How This Swap Happened
Risk management answers one question:
How do we reduce exposure if something goes wrong?
Ethics answers a different one:
What does the record require in order to be trustworthy?
Those questions overlap sometimes.
They are not the same.
But over time, agency guidance blurred the line — until reporters were taught to believe that whatever reduced liability must also be the most ethical choice.
It isn’t.
Blanket Rules Are Not Principles
“Don’t delete words.”
“Don’t clean anything up.”
“Write exactly what was said.”
These are not ethical principles.
They are insurance policies.
They exist because:
nuance is hard to defend
judgment invites scrutiny
absolutes simplify blame
So institutions replace thinking with prohibitions.
That does not elevate ethics.
It removes them from the conversation.
Why Agencies Prefer This Model
An agency that teaches judgment must also accept responsibility for it.
An agency that teaches fear can always say:
We told the reporter not to change anything.
That sentence is legally useful.
It is not ethically sufficient.
Risk management optimizes for defensibility after failure, not integrity before it.
What Reporters Are Left Holding
When risk management masquerades as ethics, reporters inherit the consequences:
They over-record to avoid accusation
They preserve noise to avoid omission
They encode tone while claiming neutrality
They deliver clutter and call it fidelity
They are not acting unprofessionally.
They are acting exactly as they were trained.

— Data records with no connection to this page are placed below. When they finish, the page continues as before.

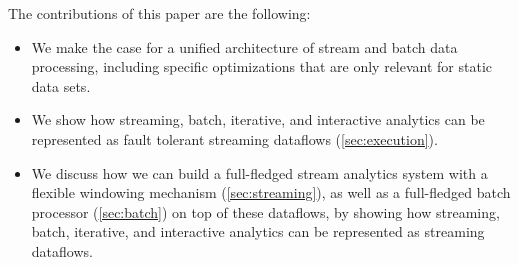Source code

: \vspace{2mm}
\noindent The contributions of this paper are the following:\vspace{-2mm}
\begin{itemize}
	\item We make the case for a unified architecture of stream and batch data processing, including specific optimizations that are only relevant for static data sets.
	\vspace{-3mm}
	\item We show how streaming, batch, iterative, and interactive analytics can be represented as fault tolerant streaming dataflows (\autoref{sec:execution}).
	\vspace{-3mm}
	\item We discuss how we can build a full-fledged stream analytics system with a flexible windowing mechanism (\autoref{sec:streaming}), as well as a full-fledged batch processor (\autoref{sec:batch}) on top of these dataflows, by showing how streaming, batch, iterative, and interactive analytics can be represented as streaming dataflows.
\end{itemize}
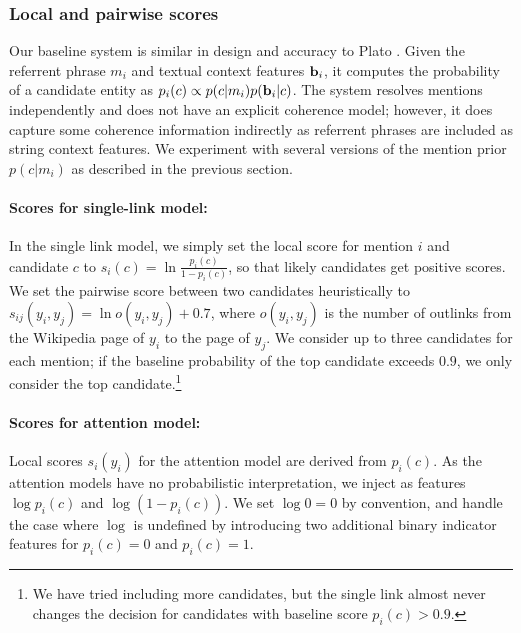 \subsubsection{Local and pairwise scores}
\label{sec:expt:features}

Our baseline system is similar in design and accuracy to Plato \cite{Lazic2015}.
Given the referrent phrase $m_i$ and textual context features ${\bf b}_i$, it computes
the probability of a candidate entity as $p_i(c) \propto p(c|m_i)p({\bf b}_i|c)$. 
The system resolves mentions independently and does not have an explicit coherence model;
however, it does capture some coherence information indirectly as referrent phrases are
included as string context features. We experiment with several versions of the
mention prior $p(c|m_i)$ as described in the previous section.


\paragraph*{Scores for single-link model:}
In the {single link} model, we simply set the local score for
mention $i$ and candidate $c$ to $s_i(c) = \ln \frac{p_i(c )}{1 -
p_i(c)}$, so that likely candidates get positive
scores.  We set the pairwise score between two candidates heuristically to
$s_{ij}(y_i, y_j) = \ln o(y_i, y_j) + 0.7$, where $o(y_i, y_j)$ is the number of
outlinks from the Wikipedia page of $y_i$ to the page of $y_j$.  We
consider up to three candidates for each mention; if the baseline
probability of the top candidate exceeds $0.9$, we only consider the top
candidate.\footnote{We have tried including more candidates, but the single link
almost never changes the decision for candidates with baseline score $p_i(c)>0.9$.}


\def\ind#1{[\![ #1 ]\!]}


\paragraph*{Scores for attention model:}
{Local scores} $s_i(y_i)$ for the attention model are derived
from $p_i(c)$.  As the attention models have no probabilistic
interpretation, we inject as features
$\log p_i(c)$ and $\log(1-p_i(c))$. We set $\log0=0$ by convention,
and handle the case where $\log$ is undefined by introducing two additional
binary indicator features for $p_i(c)=0$ and $p_i(c)=1$.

Ethics Cannot Be Outsourced
Ethics requires:
discernment
proportionality
accountability
explanation
Risk management requires:
rules
consistency
distance
denial of involvement
A profession that confuses the two ends up with:
reporters afraid to think
agencies unwilling to guide
records that are technically complete and functionally distorted
No policy manual can replace judgment.
It can only suppress it.
The Lie of “Just in Case”
Risk-based guidance always sounds reasonable:
“Just in case someone complains.”
“Just in case it gets appealed.”
“Just in case it’s scrutinized.”
But “just in case” thinking leads to maximal inclusion, not maximal fidelity.
It protects against one imagined failure while creating real, everyday distortions.

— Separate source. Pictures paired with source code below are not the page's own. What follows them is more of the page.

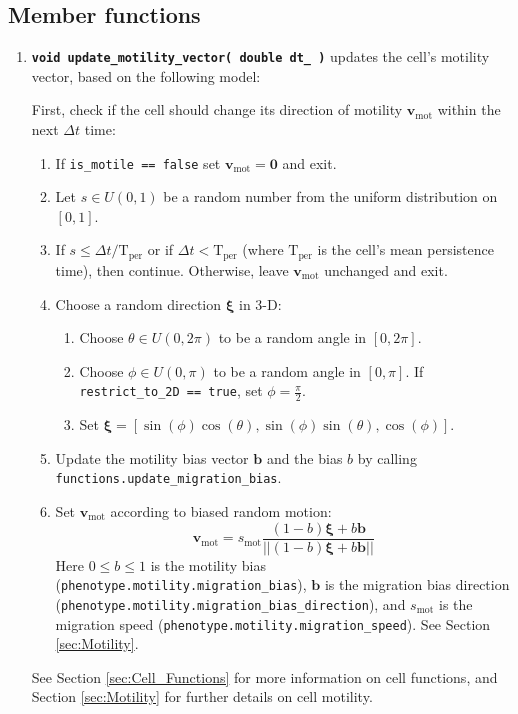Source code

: \documentclass[12pt]{article}
\renewcommand{\vec}[1]{\mathbf{#1}}
\newcommand{\norm}[1]{\left|\left|{#1}\right|\right|}
\newcommand{\beq}{\begin{equation}}
\newcommand{\eeq}{\end{equation}}
\newcommand{\grvec}[1]{\boldsymbol{#1}}
\renewcommand{\v}{\verb}
\newcommand{\smallcode}[1]{\textbf{\texttt{#1}}}
\begin{document}
\subsection{Member functions}
\label{sec:cell_member_functions}
\begin{enumerate}
\item 
\smallcode{void update\_motility\_vector( double dt\_ )} updates 
the cell's motility vector, based on the following model: 

First, check if the cell should change its direction of 
motility $\vec{v}_\mathrm{mot}$ within the next $\Delta t$ time: 
\begin{enumerate}
\item 
If \v|is_motile == false| set $\vec{v}_\mathrm{mot} = \vec{0}$ and exit. 
\item 
Let 
$s \in U(0,1)$ be a random number from the uniform 
distribution on $[0,1]$. 
\item 
If $s \le \Delta t / \mathrm{T}_\mathrm{per}$ or if 
$\Delta t < \mathrm{T}_\mathrm{per}$ (where $\mathrm{T}_\mathrm{per}$ 
is the cell's mean persistence time), then continue. Otherwise, 
leave $\vec{v}_\mathrm{mot}$ unchanged and exit. 
\item 
Choose a random direction $\grvec{\xi}$ in 3-D: 
\begin{enumerate}
\item 
Choose $\theta \in U(0,2\pi)$ to be a random angle in $[0, 2\pi]$. 
\item 
Choose $\phi \in U(0,\pi)$ to be a random angle in $[0, \pi]$. If 
\v|restrict_to_2D == true|, set $\phi = \frac{\pi}{2}$.   
\item 
Set $\grvec{\xi} = \left[ \sin(\phi)\cos(\theta) , \sin(\phi)\sin(\theta) , \cos(\phi) \right]$. 
\end{enumerate}
\item 
Update the motility bias vector $\vec{b}$ and the bias $b$ 
by calling \hfill\break 
\v|functions.update_migration_bias|. 

\item 
Set $\vec{v}_\mathrm{mot}$ according to biased random motion: 
\beq
\vec{v}_\mathrm{mot} 
= 
s_\mathrm{mot} 
\frac{ 
( 1 - b) \grvec{\xi} + b \vec{b} 
} 
{ 
\norm{ ( 1 - b) \grvec{\xi} + b \vec{b}  }
}
\eeq
Here $0 \le b \le 1$ is the motility bias 
(\v|phenotype.motility.migration_bias|), 
$\vec{b}$ is the migration bias direction 
(\v|phenotype.motility.migration_bias_direction|), and 
$s_\mathrm{mot}$ is the migration speed 
(\v|phenotype.motility.migration_speed|). 
See Section \ref{sec:Motility}. 
\end{enumerate}
See Section \ref{sec:Cell_Functions} for more 
information on cell functions, and 
Section \ref{sec:Motility} for further details on 
cell motility. 



\end{enumerate}
\end{document}

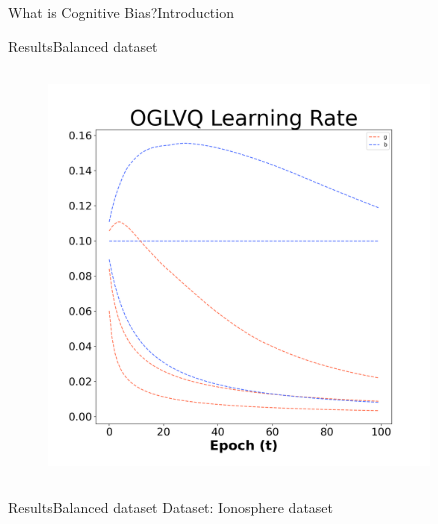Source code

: \documentclass[
	aspectratio=169,	%
	onlytextwidth,		%
	t,					%
	]{beamer}
\begin{document}
\begin{frame}[fragile]{What is Cognitive Bias?}{Introduction}
\begin{frame}[fragile]{Results}{Balanced dataset}
\begin{columns}
			\begin{column}[T]{0.33\textwidth}
				\begin{figure}
					\includegraphics[width=0.9\textwidth]{myfigs/OGLVQ_b.png}
				\end{figure}
			\end{column}
		
			
		\end{columns}
		
		\centering		\color{red}{Be careful with y-axis, since they do not share common size}
	
	\end{frame}
	
	\begin{frame}[fragile]{Results}{Balanced dataset}
		\scriptsize
		Dataset: Ionosphere dataset~\cite{ion} 
		\newline
		\begin{columns}
			

\end{columns}
\end{frame}
\end{frame}
\end{document}
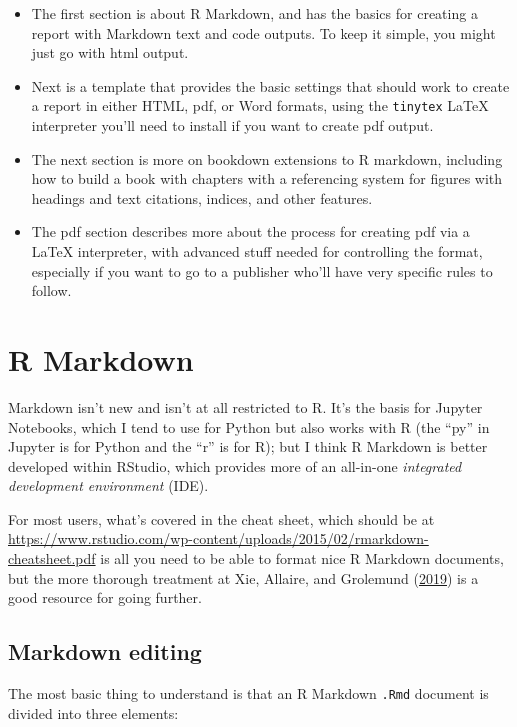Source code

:\documentclass[
]{book}
\providecommand{\tightlist}{%
  \setlength{\itemsep}{0pt}\setlength{\parskip}{0pt}}
\begin{document}
\begin{itemize}
\tightlist
\item
  The first section is about R Markdown, and has the basics for creating a report with Markdown text and code outputs. To keep it simple, you might just go with html output.
\item
  Next is a template that provides the basic settings that should work to create a report in either HTML, pdf, or Word formats, using the \texttt{tinytex} LaTeX interpreter you'll need to install if you want to create pdf output.
\item
  The next section is more on bookdown extensions to R markdown, including how to build a book with chapters with a referencing system for figures with headings and text citations, indices, and other features.\\
\item
  The pdf section describes more about the process for creating pdf via a LaTeX interpreter, with advanced stuff needed for controlling the format, especially if you want to go to a publisher who'll have very specific rules to follow.
\end{itemize}

\hypertarget{r-markdown}{%
\section{R Markdown}\label{r-markdown}}

Markdown isn't new and isn't at all restricted to R. It's the basis for Jupyter Notebooks, which I tend to use for Python but also works with R (the ``py'' in Jupyter is for Python and the ``r'' is for R); but I think R Markdown is better developed within RStudio, which provides more of an all-in-one \emph{integrated development environment} (IDE).

For most users, what's covered in the cheat sheet, which should be at \url{https://www.rstudio.com/wp-content/uploads/2015/02/rmarkdown-cheatsheet.pdf} is all you need to be able to format nice R Markdown documents, but the more thorough treatment at Xie, Allaire, and Grolemund (\protect\hyperlink{ref-RMarkdown}{2019}) is a good resource for going further.

\hypertarget{markdown-editing}{%
\subsection{Markdown editing}\label{markdown-editing}}

The most basic thing to understand is that an R Markdown \texttt{.Rmd} document is divided into three elements:
\end{document}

Ethics is not built for worst-case hypotheticals.
It is built for truthful representation.
Responsibility Doesn’t Disappear — It Moves
When agencies refuse to acknowledge ethical responsibility, it doesn’t vanish.
It shifts:
to the reader
to the attorney
to the court
to the witness’s reputation
That shift is invisible — and therefore convenient.
But it is not neutral.
The Professional Standard We Avoid Naming
A professional record is not one that cannot be questioned.
It is one that can be defended honestly.
That requires a reporter who can say:
why something was included
why something was normalized
why something was structured
why something was left alone
Risk management teaches reporters to say none of that.
It teaches them to say:
I just wrote what I heard.
That sentence is not a defense.
It is an abdication.
Ethics Demands Ownership
Risk management asks:
Can we avoid blame?
Ethics asks:
Can we stand behind this record?
Until the profession is willing to separate those questions — clearly and publicly — fear will continue to masquerade as neutrality, and neutrality will continue to erode trust.
Risk management may keep institutions safe.
But it is not an ethical standard.
And treating it as one has cost the profession more than it realizes.